In the 1930s Rafael Larco Hoyle visited the area where samples were collected from the lithosculpture that then he brought it to his museum in Chiclín (Trujillo) and today it is found in the Larco Museum in Lima. He was the first to report, though brief manner on such findings on the site. Pacopampa was related to the Chavin culture when Tello made his theory about the origin of the Peruvian.

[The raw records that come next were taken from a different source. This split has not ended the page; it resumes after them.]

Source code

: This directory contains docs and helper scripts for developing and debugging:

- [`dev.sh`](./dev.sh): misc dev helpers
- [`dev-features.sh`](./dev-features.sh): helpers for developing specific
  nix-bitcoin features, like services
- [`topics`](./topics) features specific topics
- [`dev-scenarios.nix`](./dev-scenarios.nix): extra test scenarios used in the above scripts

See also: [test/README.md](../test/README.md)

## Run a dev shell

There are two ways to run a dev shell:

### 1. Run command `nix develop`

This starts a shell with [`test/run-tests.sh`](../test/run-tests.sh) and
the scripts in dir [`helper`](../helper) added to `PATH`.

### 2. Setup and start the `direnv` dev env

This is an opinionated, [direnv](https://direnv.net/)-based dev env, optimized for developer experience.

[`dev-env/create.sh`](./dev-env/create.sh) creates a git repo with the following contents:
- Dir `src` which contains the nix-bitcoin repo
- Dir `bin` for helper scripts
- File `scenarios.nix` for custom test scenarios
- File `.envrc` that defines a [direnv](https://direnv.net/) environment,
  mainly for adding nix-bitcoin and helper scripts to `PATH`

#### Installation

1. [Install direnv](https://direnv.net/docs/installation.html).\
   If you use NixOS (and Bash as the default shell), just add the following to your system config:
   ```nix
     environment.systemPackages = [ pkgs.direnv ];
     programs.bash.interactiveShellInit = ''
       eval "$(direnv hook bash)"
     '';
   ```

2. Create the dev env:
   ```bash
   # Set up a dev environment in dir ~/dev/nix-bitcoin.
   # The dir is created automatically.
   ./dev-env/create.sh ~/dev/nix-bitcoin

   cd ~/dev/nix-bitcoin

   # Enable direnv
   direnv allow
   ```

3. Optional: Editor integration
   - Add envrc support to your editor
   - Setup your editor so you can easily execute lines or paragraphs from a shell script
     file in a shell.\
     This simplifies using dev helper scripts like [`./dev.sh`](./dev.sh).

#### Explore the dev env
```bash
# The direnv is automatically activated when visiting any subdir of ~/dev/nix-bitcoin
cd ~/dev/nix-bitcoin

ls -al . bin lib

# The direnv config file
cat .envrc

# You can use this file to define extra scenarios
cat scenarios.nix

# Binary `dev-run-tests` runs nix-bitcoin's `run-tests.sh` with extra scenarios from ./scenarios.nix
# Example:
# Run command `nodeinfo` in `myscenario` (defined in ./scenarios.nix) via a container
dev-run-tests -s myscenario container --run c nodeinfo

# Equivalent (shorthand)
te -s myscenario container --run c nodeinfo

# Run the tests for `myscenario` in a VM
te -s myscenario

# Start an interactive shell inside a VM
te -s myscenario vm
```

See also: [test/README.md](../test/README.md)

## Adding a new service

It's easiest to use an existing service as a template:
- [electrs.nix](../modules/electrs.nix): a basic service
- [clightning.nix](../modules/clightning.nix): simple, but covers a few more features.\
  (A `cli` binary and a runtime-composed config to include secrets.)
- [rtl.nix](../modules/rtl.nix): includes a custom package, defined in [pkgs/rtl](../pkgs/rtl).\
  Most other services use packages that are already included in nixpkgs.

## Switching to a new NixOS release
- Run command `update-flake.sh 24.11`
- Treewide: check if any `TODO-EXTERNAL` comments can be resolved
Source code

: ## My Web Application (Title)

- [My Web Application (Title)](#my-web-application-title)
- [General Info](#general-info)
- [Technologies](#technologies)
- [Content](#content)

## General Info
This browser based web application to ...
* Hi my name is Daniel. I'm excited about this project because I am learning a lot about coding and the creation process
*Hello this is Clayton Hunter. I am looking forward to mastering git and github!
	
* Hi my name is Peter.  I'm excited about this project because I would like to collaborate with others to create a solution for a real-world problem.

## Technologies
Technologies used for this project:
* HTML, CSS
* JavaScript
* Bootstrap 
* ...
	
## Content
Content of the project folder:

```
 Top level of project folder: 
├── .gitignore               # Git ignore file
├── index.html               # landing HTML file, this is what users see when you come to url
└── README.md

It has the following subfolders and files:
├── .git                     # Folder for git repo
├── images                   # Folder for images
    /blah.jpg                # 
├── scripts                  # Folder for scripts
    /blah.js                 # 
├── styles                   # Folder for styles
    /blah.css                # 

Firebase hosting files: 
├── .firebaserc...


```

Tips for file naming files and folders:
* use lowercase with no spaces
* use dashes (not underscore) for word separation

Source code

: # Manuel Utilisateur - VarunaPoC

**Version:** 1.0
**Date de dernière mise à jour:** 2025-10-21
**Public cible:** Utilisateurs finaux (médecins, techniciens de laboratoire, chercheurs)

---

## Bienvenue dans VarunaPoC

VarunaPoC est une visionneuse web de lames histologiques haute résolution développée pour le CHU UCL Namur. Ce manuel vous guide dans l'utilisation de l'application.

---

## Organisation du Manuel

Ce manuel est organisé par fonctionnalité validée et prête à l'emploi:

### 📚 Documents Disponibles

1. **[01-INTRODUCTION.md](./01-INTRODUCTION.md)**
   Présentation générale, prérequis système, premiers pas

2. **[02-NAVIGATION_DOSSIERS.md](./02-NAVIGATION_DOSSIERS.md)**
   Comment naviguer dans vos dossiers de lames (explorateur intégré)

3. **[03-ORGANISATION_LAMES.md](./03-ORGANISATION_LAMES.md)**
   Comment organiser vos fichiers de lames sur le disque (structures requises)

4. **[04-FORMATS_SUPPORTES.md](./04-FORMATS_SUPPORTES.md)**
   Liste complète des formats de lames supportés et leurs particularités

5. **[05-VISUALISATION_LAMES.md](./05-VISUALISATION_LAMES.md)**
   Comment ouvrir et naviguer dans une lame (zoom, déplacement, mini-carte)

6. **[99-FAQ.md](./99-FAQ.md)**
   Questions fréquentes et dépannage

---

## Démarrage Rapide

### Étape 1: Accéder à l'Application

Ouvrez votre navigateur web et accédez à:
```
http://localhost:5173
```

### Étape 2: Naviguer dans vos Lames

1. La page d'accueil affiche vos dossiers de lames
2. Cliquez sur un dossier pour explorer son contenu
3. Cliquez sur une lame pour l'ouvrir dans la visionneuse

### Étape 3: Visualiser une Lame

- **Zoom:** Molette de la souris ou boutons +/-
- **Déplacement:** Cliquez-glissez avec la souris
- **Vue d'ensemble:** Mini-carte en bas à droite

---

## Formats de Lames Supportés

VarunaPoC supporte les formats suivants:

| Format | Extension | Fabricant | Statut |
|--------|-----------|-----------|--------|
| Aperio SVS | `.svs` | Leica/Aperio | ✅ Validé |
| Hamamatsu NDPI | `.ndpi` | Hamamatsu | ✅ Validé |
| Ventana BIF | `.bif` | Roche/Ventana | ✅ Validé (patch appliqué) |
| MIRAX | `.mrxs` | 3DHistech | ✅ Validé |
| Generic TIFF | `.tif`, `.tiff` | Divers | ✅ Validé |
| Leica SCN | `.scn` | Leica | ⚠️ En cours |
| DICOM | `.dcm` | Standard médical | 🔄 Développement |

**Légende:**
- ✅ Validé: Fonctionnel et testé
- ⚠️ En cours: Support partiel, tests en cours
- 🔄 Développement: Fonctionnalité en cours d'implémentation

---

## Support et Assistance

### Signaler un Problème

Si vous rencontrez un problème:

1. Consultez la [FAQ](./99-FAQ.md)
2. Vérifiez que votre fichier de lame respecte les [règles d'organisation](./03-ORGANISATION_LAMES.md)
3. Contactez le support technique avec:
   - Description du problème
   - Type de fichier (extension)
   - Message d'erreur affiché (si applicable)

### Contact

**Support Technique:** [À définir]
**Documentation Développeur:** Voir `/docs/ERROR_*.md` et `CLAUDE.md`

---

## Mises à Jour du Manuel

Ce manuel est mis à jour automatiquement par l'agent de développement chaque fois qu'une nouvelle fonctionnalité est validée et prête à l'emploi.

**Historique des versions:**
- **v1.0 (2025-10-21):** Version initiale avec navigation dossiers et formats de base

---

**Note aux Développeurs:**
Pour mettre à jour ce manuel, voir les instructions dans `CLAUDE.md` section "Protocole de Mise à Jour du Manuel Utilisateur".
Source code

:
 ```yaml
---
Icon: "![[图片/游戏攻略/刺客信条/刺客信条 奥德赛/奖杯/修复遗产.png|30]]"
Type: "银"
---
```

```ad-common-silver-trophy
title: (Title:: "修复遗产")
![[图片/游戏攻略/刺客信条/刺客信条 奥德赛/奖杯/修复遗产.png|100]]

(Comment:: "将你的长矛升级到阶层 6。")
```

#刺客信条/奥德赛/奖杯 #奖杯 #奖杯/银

In 1966, Pablo Macera traveled to the archaeological site and investigated. Anxious to protect it, in 1970 succeeded Dr. Emilio Choy made a donation to the University of San Marcos so that it could acquire the land so that the excavations would start. Since then and through the Rural Andean History Seminar, the university has consistently cared for the monument.

Hermilio Roses and Ruth Shady explored the architectural structure and conducted excavations (1970). By analyzing pottery they differed a stage prior to the Chavin influence Pacopampa-called Pacopampa (1200 BC), different from the one that follows, entitled Pacopampa-Chavin (700 BC).

==The Lady of Pacopampa==
In 2009 a team of archaeologists of the Pacopampa Archaeological Project, directed by Yuji Seki, announced the discovery of the tomb of a woman, presumably a person of great power in the area, from around 900 BC or so. The tomb, shaped like a boot, is very deep and had been in all that time free from looters or grave robbers.

The woman, now named "The Lady of Pacopampa" measured 155 cm and when she died she must've been between 30 and 40 years of age. She had an artificially deformed skull and she was buried with rich grave goods composed by earmuffs, gold earrings, ceramic pots and seashell necklaces. It was also found that her skull was dipped in cinnabar. There are indications that she was buried before the construction of the ceremonial temple.